3. Using a sterilized pipet extract .5mL of Rhizobium culture.
Rhizobium Bacteria (Catalog #85 W 1907 from Ward Natural Sciences)
4. Drop the solution onto the center of the dish and spread gently using a Bacti spreader.
5. Repeat 3 and 4 making sure to practice proper aseptic techniques between applications.
6. Cover all dishes
7. Punch holes in filter paper. Then take the disks, put them in an autoclave-safe vial and sterilize
8. Prepare buffer solutions of pH 4 and pH 10 and water.
9. Using the forceps, soak a disk in the pH 4 solution and place almost on the rim of the dish.
10. Repeat process for 5 more disks, for a total of 6 making sure each disk is equidistant from each other.
11. Complete steps 9 and 10 for pH 10 and water.
12. Place all dishes in incubator at 25| C.
13. Let bacteria grow for at least 48 hours since they were put in the incubator.
14. Retrieve dishes from incubator and measure the diameter of the halo s around the disks for each dish.
15. Record the results.
16. Prepare 3 rhizobium broths (exactly the same as the agar, however no agar is placed into the mix.) in French squares. Using a 10-microliter-inoculation loop, scrape the inside of a few of the halo s of a dish and insert into broth and stir gently. Do this for each distinct dish. (Note: scrape the two most define halo s of a pH dish grouping, e.g. The best halos of dish 1 and 2 of pH 4)

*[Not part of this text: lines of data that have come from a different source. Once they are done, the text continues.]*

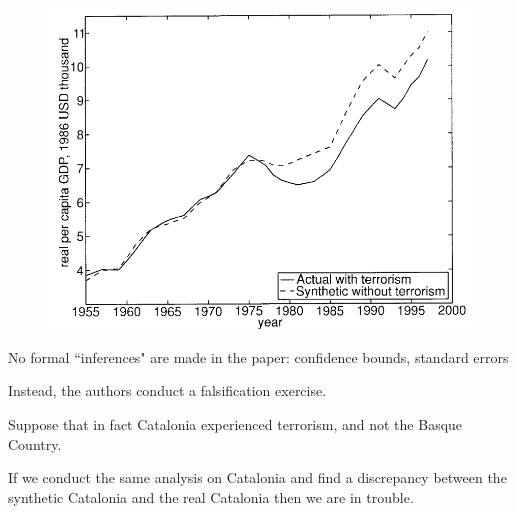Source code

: \documentclass[notes,11pt, aspectratio=169]{beamer}
\newenvironment{wideitemize}{\itemize\addtolength{\itemsep}{10pt}}{\enditemize}
\begin{document}
\begin{frame}{}
    \begin{figure}
        \centering
        \includegraphics[width = .6\textwidth]{figures/ts.png}
        \label{fig:ts}
    \end{figure}
\end{frame}

\begin{frame}

    \begin{wideitemize}
        \item No formal ``inferences" are made in the paper: confidence
        bounds, standard errors
        \item Instead, the authors conduct a falsification exercise.
        
        \medskip 
        
        \begin{wideitemize}
            \item Suppose that in fact Catalonia experienced terrorism, and
            not the Basque Country.
            \item If we conduct the same analysis on Catalonia and find
            a discrepancy between the synthetic Catalonia and the real
            Catalonia then we are in trouble.
        \end{wideitemize}
    \end{wideitemize}
    
\end{frame}
\end{document}
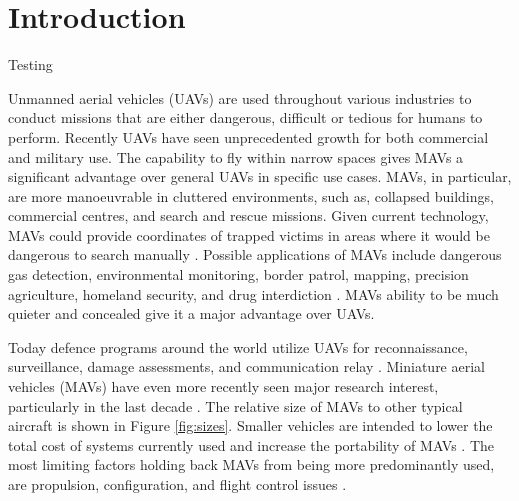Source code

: \graphicspath{{./Figs/}}

\chapter{Introduction} 
\label{sec:Background}
Testing



Unmanned aerial vehicles (UAVs) are used throughout various industries to conduct missions that are either dangerous, difficult or tedious for humans to perform. Recently UAVs have seen unprecedented growth for both commercial \cite{Liu2014} and military \cite{Chaturvedi2019} \cite{Fan2018} use. The capability to fly within narrow spaces gives MAVs a significant advantage over general UAVs in specific use cases. MAVs, in particular, are more manoeuvrable in cluttered environments, such as, collapsed buildings, commercial centres, and search and rescue missions. Given current technology, MAVs could provide coordinates of trapped victims in areas where it would be dangerous to search manually  \cite{Valavanis2007}. Possible applications of MAVs include dangerous gas detection, environmental monitoring, border patrol, mapping, precision agriculture, homeland security, and drug interdiction \cite{Liu2014} \cite{Valavanis2007}. MAVs ability to be much quieter and concealed give it a major advantage over UAVs.


Today defence programs around the world utilize UAVs for reconnaissance, surveillance, damage assessments, and communication relay \cite{Chaturvedi2019} \cite{Fan2018} \cite{Valavanis2007}. Miniature aerial vehicles (MAVs) have even more recently seen major research interest, particularly in the last decade \cite{Valavanis2007}.  The relative size of MAVs to other typical aircraft is shown in Figure \ref{fig:sizes}. Smaller vehicles are intended to lower the total cost of systems currently used and increase the portability of MAVs \cite{Stephen2022}. The most limiting factors holding back MAVs from being more predominantly used, are propulsion, configuration, and flight control issues \cite{Stephen2022}.


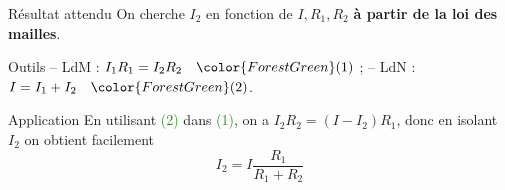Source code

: \documentclass[../main/main.tex]{subfiles}
\begin{document}
\begin{tcbraster}[raster columns=3, raster equal height=rows]
    \begin{NCprop}{Résultat attendu}
        On cherche $I_2$ en fonction de $I, R_1, R_2$ \textbf{à partir de la loi
        des mailles}.
    \end{NCprop}
    \begin{NCdemo}{Outils}
        -- LdM : $I_1R_1 = I_2R_2 \quad \color{ForestGreen}(1)$ ;
        \smallbreak
        -- LdN : $I = I_1 + I_2 \quad \color{ForestGreen}(2)$.
    \end{NCdemo}
    \begin{NCexem}{Application}
        En utilisant \textcolor{ForestGreen}{(2)} dans
        \textcolor{ForestGreen}{(1)}, on a $I_2R_2 = (I-I_2)R_1$, donc en
        isolant $I_2$ on obtient facilement \[\boxed{I_2 = I
        \frac{R_1}{R_1+R_2}}\]
    \end{NCexem}
\end{tcbraster}
\end{document}
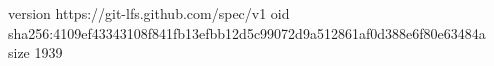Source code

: version https://git-lfs.github.com/spec/v1
oid sha256:4109ef43343108f841fb13efbb12d5c99072d9a512861af0d388e6f80e63484a
size 1939

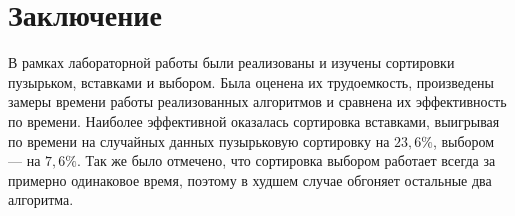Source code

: \chapter*{Заключение}

В рамках лабораторной работы были реализованы и изучены сортировки пузырьком, вставками и выбором.
Была оценена их трудоемкость, произведены замеры времени работы реализованных алгоритмов и сравнена их эффективность по времени.
Наиболее эффективной оказалась сортировка вставками, выигрывая по времени на случайных данных пузырьковую сортировку на $23,6 \%$, выбором — на $7,6 \%$.
Так же было отмечено, что сортировка выбором работает всегда за примерно одинаковое время, поэтому в худшем случае обгоняет остальные два алгоритма.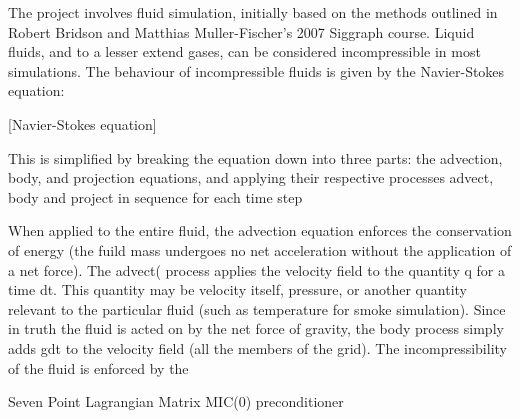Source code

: \documentclass{article}
\begin{document}
The project involves fluid simulation, initially based on the methods outlined in Robert Bridson and Matthias Muller-Fischer's 2007 Siggraph course.
Liquid fluids, and to a lesser extend gases, can be considered incompressible in most simulations. The behaviour of incompressible fluids is given by the Navier-Stokes equation:

[Navier-Stokes equation]

This is simplified by breaking the equation down into three parts: the advection, body, and projection equations, and applying their respective processes advect, body and project in sequence for each time step


When applied to the entire fluid, the advection equation enforces the conservation of energy (the fuild mass undergoes no net acceleration without the application of a net force). The advect( process applies the velocity field to the quantity q for a time dt. This quantity may be velocity itself, pressure, or another quantity relevant to the particular fluid (such as temperature for smoke simulation).
Since in truth the fluid is acted on by the net force of gravity, the body process simply adds gdt to the velocity field (all the members of the grid).
The incompressibility of the fluid is enforced by the 

Seven Point Lagrangian Matrix
MIC(0) preconditioner
\end{document}
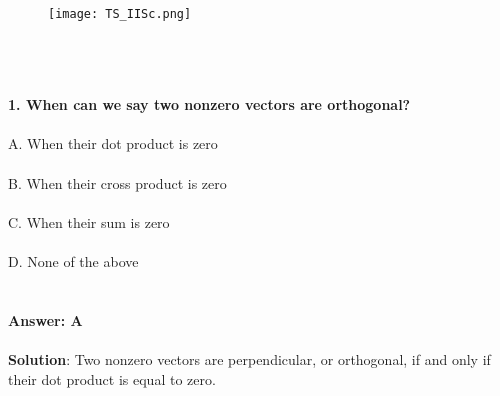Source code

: \documentclass[prl,twocolumn,showpacs,preprintnumbers,superscriptaddress]{revtex4}
\theoremstyle{plain}
\theoremstyle{definition}
\begin{document}
\begin{widetext}
\\
\\
\\

\begin{wrapfigure}
\centering
\end{wrapfigure}
\begin{figure}[h!]
 \begin{right}
  \hfill\texttt{[image: TS\_IISc.png]}
 \end{right}
\end{figure}
\\
\\
\\
\noindent\textbf{1. When can we say two nonzero vectors are orthogonal?}
\\
\\
A. When their dot product is zero
\\
\\
B. When their cross product is zero
\\
\\
C. When their sum is zero
\\
\\
D. None of the above
\\
\\
\\
\textbf{Answer: A}
\\
\\
\textbf{Solution}:
Two nonzero vectors are perpendicular, or orthogonal, if and only if their dot product is equal to zero.

\end{widetext}
\end{document}

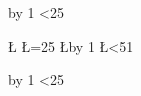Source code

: \documentclass[luatex,fontsize=8pt,paper=b4,twoside,report,landscape]{jlreq}%
\begin{document}
\begin{multicols*}{3}
  \noindent {}\vskip2mm
  \begin{ansbox*}[height=8mm,Schar=1]
    \newcount\K
     \loop
    \advance\K by 1
    \ifnum\K<25
    \repeat
  \end{ansbox*}
  \columnbreak
  \begin{ansbox*}[height=8mm,Schar=1,Snum=26]
    \newcount\L
    \L=25 \loop
    \advance\L by 1
    \ifnum\L<51
    \repeat
  \end{ansbox*}
  \columnbreak
  \noindent {}\vskip2mm
  \begin{ansbox*}[height=8mm,Schar=1]
    \newcount\K
     \loop
    \advance\K by 1
    \ifnum\K<25
    \repeat
  \end{ansbox*}
\end{multicols*}
\end{document}
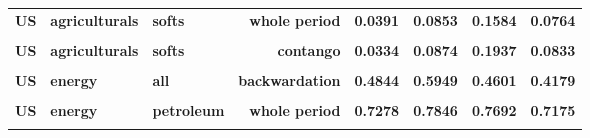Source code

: \documentclass[
  authoryear,
  preprint,
  3p]{elsarticle}
\begin{document}
\begin{longtable}[t]{>{}l>{}l>{}l>{}r>{}r>{}r>{}r>{}r}
\addlinespace
\textbf{US} & \textbf{agriculturals} & \textbf{softs} & \textbf{whole period} & \textcolor[HTML]{4285f4}{\textbf{0.0391}} & \textcolor[HTML]{4285f4}{\textbf{0.0853}} & \textcolor[HTML]{4285f4}{\textbf{0.1584}} & \textcolor[HTML]{4285f4}{\textbf{0.0764}}\\
\textbf{\cellcolor{gray!10}{US}} & \textbf{\cellcolor{gray!10}{agriculturals}} & \textbf{\cellcolor{gray!10}{softs}} & \textbf{\cellcolor{gray!10}{backwardation}} & \textcolor[HTML]{4285f4}{\textbf{\cellcolor{gray!10}{0.0437}}} & \textcolor[HTML]{4285f4}{\textbf{\cellcolor{gray!10}{0.0845}}} & \textcolor[HTML]{4285f4}{\textbf{\cellcolor{gray!10}{0.1210}}} & \textcolor[HTML]{4285f4}{\textbf{\cellcolor{gray!10}{0.0685}}}\\
\textbf{US} & \textbf{agriculturals} & \textbf{softs} & \textbf{contango} & \textcolor[HTML]{4285f4}{\textbf{0.0334}} & \textcolor[HTML]{4285f4}{\textbf{0.0874}} & \textcolor[HTML]{4285f4}{\textbf{0.1937}} & \textcolor[HTML]{4285f4}{\textbf{0.0833}}\\
\textbf{\cellcolor{gray!10}{US}} & \textbf{\cellcolor{gray!10}{energy}} & \textbf{\cellcolor{gray!10}{all}} & \textbf{\cellcolor{gray!10}{whole period}} & \textcolor[HTML]{4285f4}{\textbf{\cellcolor{gray!10}{0.4908}}} & \textcolor[HTML]{4285f4}{\textbf{\cellcolor{gray!10}{0.5892}}} & \textcolor[HTML]{4285f4}{\textbf{\cellcolor{gray!10}{0.4687}}} & \textcolor[HTML]{4285f4}{\textbf{\cellcolor{gray!10}{0.4203}}}\\
\textbf{US} & \textbf{energy} & \textbf{all} & \textbf{backwardation} & \textcolor[HTML]{4285f4}{\textbf{0.4844}} & \textcolor[HTML]{4285f4}{\textbf{0.5949}} & \textcolor[HTML]{4285f4}{\textbf{0.4601}} & \textcolor[HTML]{4285f4}{\textbf{0.4179}}\\
\addlinespace
\textbf{\cellcolor{gray!10}{US}} & \textbf{\cellcolor{gray!10}{energy}} & \textbf{\cellcolor{gray!10}{all}} & \textbf{\cellcolor{gray!10}{contango}} & \textcolor[HTML]{4285f4}{\textbf{\cellcolor{gray!10}{0.4957}}} & \textcolor[HTML]{4285f4}{\textbf{\cellcolor{gray!10}{0.5869}}} & \textcolor[HTML]{4285f4}{\textbf{\cellcolor{gray!10}{0.4779}}} & \textcolor[HTML]{4285f4}{\textbf{\cellcolor{gray!10}{0.4210}}}\\
\textbf{US} & \textbf{energy} & \textbf{petroleum} & \textbf{whole period} & \textcolor[HTML]{4285f4}{\textbf{0.7278}} & \textcolor[HTML]{4285f4}{\textbf{0.7846}} & \textcolor[HTML]{4285f4}{\textbf{0.7692}} & \textcolor[HTML]{4285f4}{\textbf{0.7175}}\\
\textbf{\cellcolor{gray!10}{US}} & \textbf{\cellcolor{gray!10}{energy}} & \textbf{\cellcolor{gray!10}{petroleum}} & \textbf{\cellcolor{gray!10}{backwardation}} & \textcolor[HTML]{4285f4}{\textbf{\cellcolor{gray!10}{0.6962}}} & \textcolor[HTML]{4285f4}{\textbf{\cellcolor{gray!10}{0.7854}}} & \textcolor[HTML]{4285f4}{\textbf{\cellcolor{gray!10}{0.7727}}} & \textcolor[HTML]{4285f4}{\textbf{\cellcolor{gray!10}{0.7282}}}\\

\end{longtable}
\end{document}
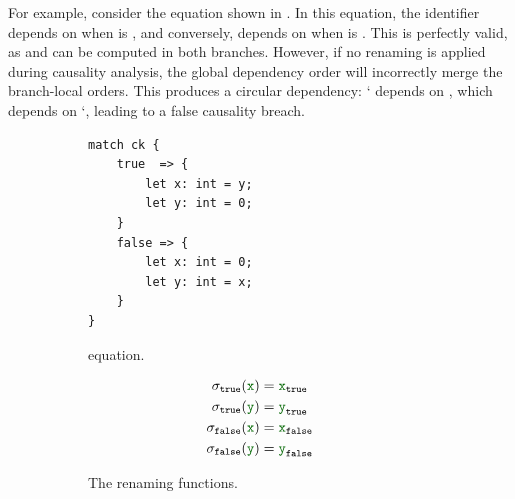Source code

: For example, consider the \GRSync {} equation shown in
.
In this equation, the identifier  depends on  when  is \true, and
conversely,  depends on  when  is \false. This is perfectly valid, as
 and  can be computed in both branches.
%
However, if no renaming is applied during causality analysis, the global dependency order will
incorrectly merge the branch-local orders. This produces a circular dependency:
` depends on , which depends on `, leading to a false causality breach.

\begin{figure}[!ht]
    \centering
    \begin{subfigure}[b]{0.3\textwidth}
        \begin{lstlisting}[language=GRust]
match ck {
    true  => {
        let x: int = y;
        let y: int = 0;
    }
    false => {
        let x: int = 0;
        let y: int = x;
    }
}
\end{lstlisting}
        \caption[\GRSync {} equation.]%
        {\GRSync {} equation.}
        \label{fig:semantics:grsync:causality:dependencies:renaming:example:code}
    \end{subfigure}
    \quad
    \begin{subfigure}[b]{0.3\textwidth}
        \begin{align}
            \sigma_\true(\idf{x})  & = \idf{x}_\true \label{eq:semantics:grsync:causality:dependencies:renaming:example:rename:true:x}   \\
            \sigma_\true(\idf{y})  & = \idf{y}_\true \label{eq:semantics:grsync:causality:dependencies:renaming:example:rename:true:y}   \\
            \sigma_\false(\idf{x}) & = \idf{x}_\false \label{eq:semantics:grsync:causality:dependencies:renaming:example:rename:false:x} \\
            \sigma_\false(\idf{y}) & = \idf{y}_\false \label{eq:semantics:grsync:causality:dependencies:renaming:example:rename:false:y}
        \end{align}
        \caption[Renaming functions for the  equation.]%
        {The renaming functions.}
        \label{fig:semantics:grsync:causality:dependencies:renaming:example:rename}
    \end{subfigure}
    \quad
    \begin{subfigure}[b]{0.3\textwidth}
        \centering

\end{subfigure}
\end{figure}
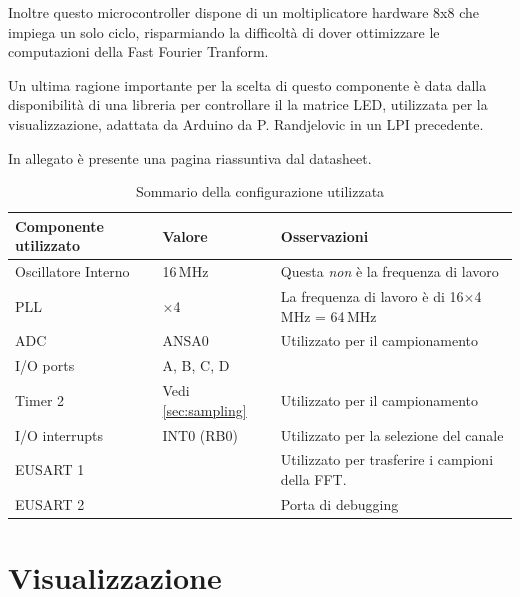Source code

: Inoltre questo microcontroller dispone di un moltiplicatore hardware 8x8 che
impiega un solo ciclo, risparmiando la difficolt\`a di dover ottimizzare le
computazioni della Fast Fourier Tranform.

Un ultima ragione importante per la scelta di questo componente \`e data dalla
disponibilit\`a di una libreria per controllare il la matrice LED, utilizzata
per la visualizzazione, adattata da Arduino da P. Randjelovic in un LPI
precedente.

In allegato \`e presente una pagina riassuntiva dal datasheet.

\begin{table}[H] \centering
    \caption{Sommario della configurazione utilizzata}
    \begin{tabularx}{\textwidth}{l l X}
        \toprule
        \bfseries Componente utilizzato & \bfseries Valore & \bfseries Osservazioni \\
        \midrule
        Oscillatore Interno & 16\,MHz & 
            Questa \emph{non} \`e la frequenza di lavoro \\
        PLL & \(\times\)4 & 
            La frequenza di lavoro \`e di 16\(\times\)4\,MHz = 64\,MHz \\
        ADC & \ttfamily ANSA0 &
            Utilizzato per il campionamento \\
        I/O ports & \ttfamily A, B, C, D & \\
        Timer 2 & Vedi \ref{sec:sampling} & Utilizzato per il campionamento \\
        I/O interrupts & \ttfamily INT0 (RB0) &
            Utilizzato per la selezione del canale \\
        EUSART 1 & & 
            Utilizzato per trasferire i campioni della FFT. \\
        EUSART 2 & &
            Porta di debugging \\
        \bottomrule
    \end{tabularx}
\end{table}

 \section{Visualizzazione}
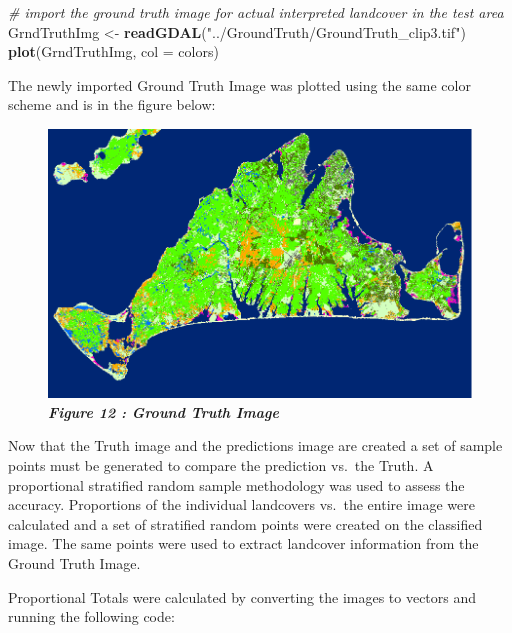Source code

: \documentclass[]{article}
\newenvironment{Shaded}{\begin{snugshade}}{\end{snugshade}}
\newcommand{\KeywordTok}[1]{\textcolor[rgb]{0.13,0.29,0.53}{\textbf{#1}}}
\newcommand{\DataTypeTok}[1]{\textcolor[rgb]{0.13,0.29,0.53}{#1}}
\newcommand{\StringTok}[1]{\textcolor[rgb]{0.31,0.60,0.02}{#1}}
\newcommand{\CommentTok}[1]{\textcolor[rgb]{0.56,0.35,0.01}{\textit{#1}}}
\newcommand{\NormalTok}[1]{#1}
\begin{document}
\begin{Shaded}
\begin{Highlighting}[]
\CommentTok{# import the ground truth image for actual interpreted landcover in the test area}
\NormalTok{GrndTruthImg <-}\StringTok{ }\KeywordTok{readGDAL}\NormalTok{(}\StringTok{"../GroundTruth/GroundTruth_clip3.tif"}\NormalTok{)}
\KeywordTok{plot}\NormalTok{(GrndTruthImg, }\DataTypeTok{col =}\NormalTok{ colors)}
\end{Highlighting}
\end{Shaded}

The newly imported Ground Truth Image was plotted using the same color
scheme and is in the figure below:

\begin{figure}
\centering
\includegraphics{images/GroundTruth.png}
\caption{\textbf{\emph{Figure 12 : Ground Truth Image}}}
\end{figure}

Now that the Truth image and the predictions image are created a set of
sample points must be generated to compare the prediction vs.~the Truth.
A proportional stratified random sample methodology was used to assess
the accuracy. Proportions of the individual landcovers vs.~the entire
image were calculated and a set of stratified random points were created
on the classified image. The same points were used to extract landcover
information from the Ground Truth Image.

Proportional Totals were calculated by converting the images to vectors
and running the following code:
\end{document}
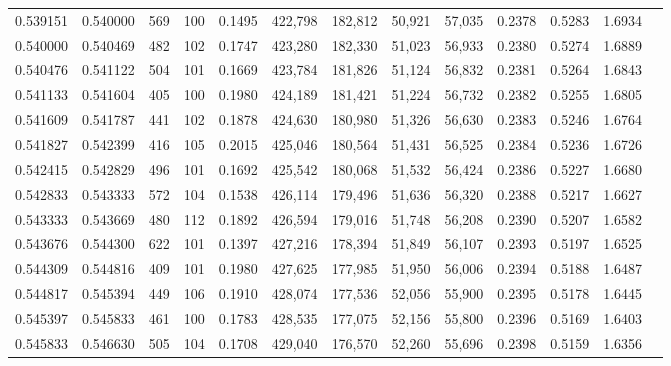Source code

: \begin{tabular}{rrrrrrrrrrrrr}
0.539151 & 0.540000 &    569 &   100 &                                     0.1495 & 422,798 & 182,812 &  50,921 &  57,035 & 0.2378 & 0.5283 & 1.6934 \\
0.540000 & 0.540469 &    482 &   102 &                                     0.1747 & 423,280 & 182,330 &  51,023 &  56,933 & 0.2380 & 0.5274 & 1.6889 \\
0.540476 & 0.541122 &    504 &   101 &                                     0.1669 & 423,784 & 181,826 &  51,124 &  56,832 & 0.2381 & 0.5264 & 1.6843 \\
0.541133 & 0.541604 &    405 &   100 &                                     0.1980 & 424,189 & 181,421 &  51,224 &  56,732 & 0.2382 & 0.5255 & 1.6805 \\
0.541609 & 0.541787 &    441 &   102 &                                     0.1878 & 424,630 & 180,980 &  51,326 &  56,630 & 0.2383 & 0.5246 & 1.6764 \\
0.541827 & 0.542399 &    416 &   105 &                                     0.2015 & 425,046 & 180,564 &  51,431 &  56,525 & 0.2384 & 0.5236 & 1.6726 \\
0.542415 & 0.542829 &    496 &   101 &                                     0.1692 & 425,542 & 180,068 &  51,532 &  56,424 & 0.2386 & 0.5227 & 1.6680 \\
0.542833 & 0.543333 &    572 &   104 &                                     0.1538 & 426,114 & 179,496 &  51,636 &  56,320 & 0.2388 & 0.5217 & 1.6627 \\
0.543333 & 0.543669 &    480 &   112 &                                     0.1892 & 426,594 & 179,016 &  51,748 &  56,208 & 0.2390 & 0.5207 & 1.6582 \\
0.543676 & 0.544300 &    622 &   101 &                                     0.1397 & 427,216 & 178,394 &  51,849 &  56,107 & 0.2393 & 0.5197 & 1.6525 \\
0.544309 & 0.544816 &    409 &   101 &                                     0.1980 & 427,625 & 177,985 &  51,950 &  56,006 & 0.2394 & 0.5188 & 1.6487 \\
0.544817 & 0.545394 &    449 &   106 &                                     0.1910 & 428,074 & 177,536 &  52,056 &  55,900 & 0.2395 & 0.5178 & 1.6445 \\
0.545397 & 0.545833 &    461 &   100 &                                     0.1783 & 428,535 & 177,075 &  52,156 &  55,800 & 0.2396 & 0.5169 & 1.6403 \\
0.545833 & 0.546630 &    505 &   104 &                                     0.1708 & 429,040 & 176,570 &  52,260 &  55,696 & 0.2398 & 0.5159 & 1.6356 \\

\end{tabular}
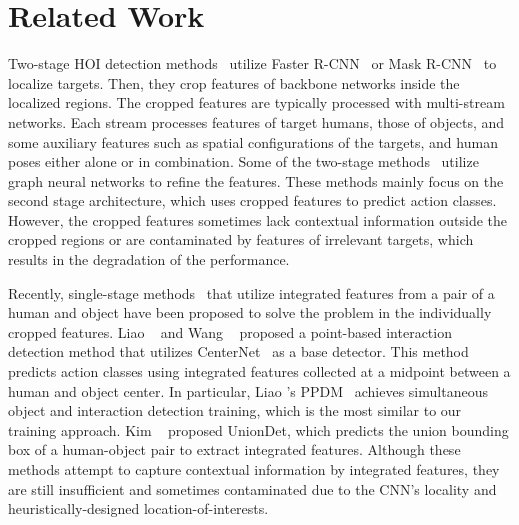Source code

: \documentclass[final]{cvpr}
\begin{document}
\section{Related Work}
Two-stage HOI detection methods~\cite{chao_wacv2018, gao_eccv2020, gao_bmvc2018, gkioxari_cvpr2018, gupta_iccv2019, zhi_eccv2020, kim_dong_eccv2020, li_cvpr2020, li_cvpr2019, lin_ijcai2020, liu_eccv2020, ulutan_cvpr2020, wan_iccv2019, hai_eccv2020, xu_tmm2020, yang_ijcai2020, zhong_eccv2020, zhou_iccv2019, qi_eccv2018, wang_iccv2019, zhou_cvpr2020} utilize Faster R-CNN~\cite{ren_nips2015} or Mask R-CNN~\cite{he_iccv2017} to localize targets. Then, they crop features of backbone networks inside the localized regions. The cropped features are typically processed with multi-stream networks. Each stream processes features of target humans, those of objects, and some auxiliary features such as spatial configurations of the targets, and human poses either alone or in combination. Some of the two-stage methods~\cite{qi_eccv2018, ulutan_cvpr2020, hai_eccv2020, yang_ijcai2020, zhou_iccv2019} utilize graph neural networks to refine the features. These methods mainly focus on the second stage architecture, which uses cropped features to predict action classes. However, the cropped features sometimes lack contextual information outside the cropped regions or are contaminated by features of irrelevant targets, which results in the degradation of the performance.

Recently, single-stage methods~\cite{liao_cvpr2020, wang_cvpr2020, kim_bumsoo_eccv2020} that utilize integrated features from a pair of a human and object have been proposed to solve the problem in the individually cropped features.
Liao \etal~\cite{liao_cvpr2020} and Wang \etal~\cite{wang_cvpr2020} proposed a point-based interaction detection method that utilizes CenterNet~\cite{zhou_center_arxiv2019} as a base detector.
This method predicts action classes using integrated features collected at a midpoint between a human and object center.
In particular, Liao \etal's PPDM~\cite{liao_cvpr2020} achieves simultaneous object and interaction detection training, which is the most similar to our training approach. Kim \etal~\cite{kim_bumsoo_eccv2020} proposed UnionDet, which predicts the union bounding box of a human-object pair to extract integrated features. Although these methods attempt to capture contextual information by integrated features, they are still insufficient and sometimes contaminated due to the CNN's locality and heuristically-designed location-of-interests.
\end{document}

17. Label the three squares accordingly to the bacteria put in. (The purpose of this is to determine the strength of the bacteria straight from the dishes, and to produce 3 samples in which to draw on for the next test)
18. Place petri dishes and broths in incubator. Important : Broth culture lids must be slightly cracked to allow for oxygen.
19. Let the broth cultures grow for 48 hours. Then perform a transmittance test using a spectrophotometer @ a wavelength of 525.
20. Use a sterile rhizobium broth to benchmark the machine.
21. Record the results. The test should be done 10 times for each sample, allowing the spectrophotometer to return to 0 transmittance each time.
22. Prepare 3 more broths adding 10mL of pH 4 buffer solution to one square and 8 mL of pH 10 buffer solution to another square. Sterilize all three squares.
23. Using the inoculation loop, take the pH 4 bacteria and put it into the new broth with a pH 10. Do this with the 10 into the 4. The control will be transferred to the broth that did not change.
24. Place all cultures into the incubator and repeat steps 19 and 20 for the new broths.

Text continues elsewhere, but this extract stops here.